Bei uns im Büro ist niemand so schick“ – Darum gibt es inzwischen Kleider in allen Formen und Materialien. Um nicht „schickgemacht“ zu wirken, kommt es vor allem auf die Kombinationen an. Gemeinsam etablieren wir schnell Ihren unkomplizierten Kleider-Stil für jeden Tag.

Kleider sind unbequem“ – Gerade Businessfrauen sind immer mehr vom Gegenteil überzeugt, wenn wir die richtigen Kleider auswählen. In meiner Praxis erlebe ich oft, dass Hosen-Frauen beim Thema Kleid nur an die sexy Etuikleider aus amerikanischen Anwalts-Serien denken. Ja, wenn die keinen Stretch-Anteil haben, sitzen sie am besten im Stehen und zwicken und rutschen unangenehm hoch, sobald man sitzt. Doch haben Sie schon mal ein weich fallendes Chiffon- oder Satinkleid, ein locker sitzendes Sixties-Kleid, ein gerafftes Jersey-Kofferkleid, ein Kleid aus Stretch-Spitze oder -Leder oder gar Neopren probiert?

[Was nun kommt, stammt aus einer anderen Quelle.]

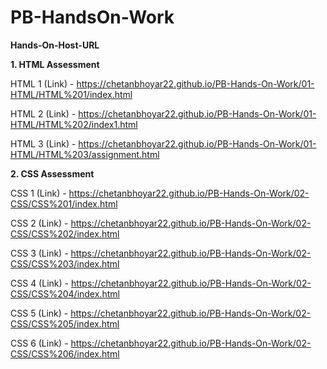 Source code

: # PB-HandsOn-Work

**Hands-On-Host-URL**

**1. HTML Assessment**

HTML 1 (Link) - https://chetanbhoyar22.github.io/PB-Hands-On-Work/01-HTML/HTML%201/index.html

HTML 2 (Link) - https://chetanbhoyar22.github.io/PB-Hands-On-Work/01-HTML/HTML%202/index1.html

HTML 3 (Link) - https://chetanbhoyar22.github.io/PB-Hands-On-Work/01-HTML/HTML%203/assignment.html

**2. CSS Assessment**

CSS 1 (Link) - https://chetanbhoyar22.github.io/PB-Hands-On-Work/02-CSS/CSS%201/index.html

CSS 2 (Link) - https://chetanbhoyar22.github.io/PB-Hands-On-Work/02-CSS/CSS%202/index.html

CSS 3 (Link) - https://chetanbhoyar22.github.io/PB-Hands-On-Work/02-CSS/CSS%203/index.html

CSS 4 (Link) - https://chetanbhoyar22.github.io/PB-Hands-On-Work/02-CSS/CSS%204/index.html

CSS 5 (Link) - https://chetanbhoyar22.github.io/PB-Hands-On-Work/02-CSS/CSS%205/index.html

CSS 6 (Link) - https://chetanbhoyar22.github.io/PB-Hands-On-Work/02-CSS/CSS%206/index.html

Ich zeige Ihnen gerne die für Sie schmeichelndste und praktischste Form.

Das ist mir zu kalt“ – Darum können Sie mit Lederjacken, Strick-Cardigans, Blazern, Gehröcken drüber oder Blusen und Rollis drunter nicht nur immer wieder den Stil Ihres Auftrittes, sondern auch die Wärme variieren. Da es inzwischen sogar Warmhalte-Strumpfhosen in 100 und 200 Den gibt, möchte ich mit Ihnen wetten, dass diese wärmer als eine Jeans sind, die per se nämlich eigentlich gar nicht wärmt. Zusammen mit coolen gefütterten oder Overknee-Stiefeln, die sich wie eine dicke Strumpfhose ans Bein schmiegen, sind Sie viel wärmer und bequemer eingepackt als in einer Hose.

Ich mag keine Strumpfhosen“ – Das habe ich auch sehr oft von meinen Kundinnen gehört, doch bisher konnte ich jeder die passende empfehlen, die nicht juckt, einzwängt, rutscht oder reißt.

Ich mag meine Beine nicht“ – Tja, dann sollten Sie erst recht Kleider mit Stiefeln lieben, denn die kaschieren Dellen an den Oberschenkeln, dicke Knie, Besenreiser und Krampfadern, stramme Wadeln, unförmige Fesseln, Narben aller Art und Wasser in den Füßen!

Ich kann nicht auf High Heels laufen“ – Die gute Nachricht: Das müssen Sie auch nicht! Sneakers und rustikale Boots zum Kleid sind schon lange DIE Alltagskombination. So können Sie ein elegantes Anlass-Kleid für jeden Tag „downdressen“.

Wenn ich was esse, sieht man meinen Bauch“ – In der Hose auf jeden Fall, aber sicher nicht, wenn Sie ein Kleid aus besonders steifen oder fließenden Stoffen tragen. Das legt sich nämlich nie auf Ihre Problemzonen. Bei einer Oberteil-Hosen/Rock-Kombi lenkt die optische Unterbrechung in der Bauchgegend allerdings jeden Blick automatisch dorthin.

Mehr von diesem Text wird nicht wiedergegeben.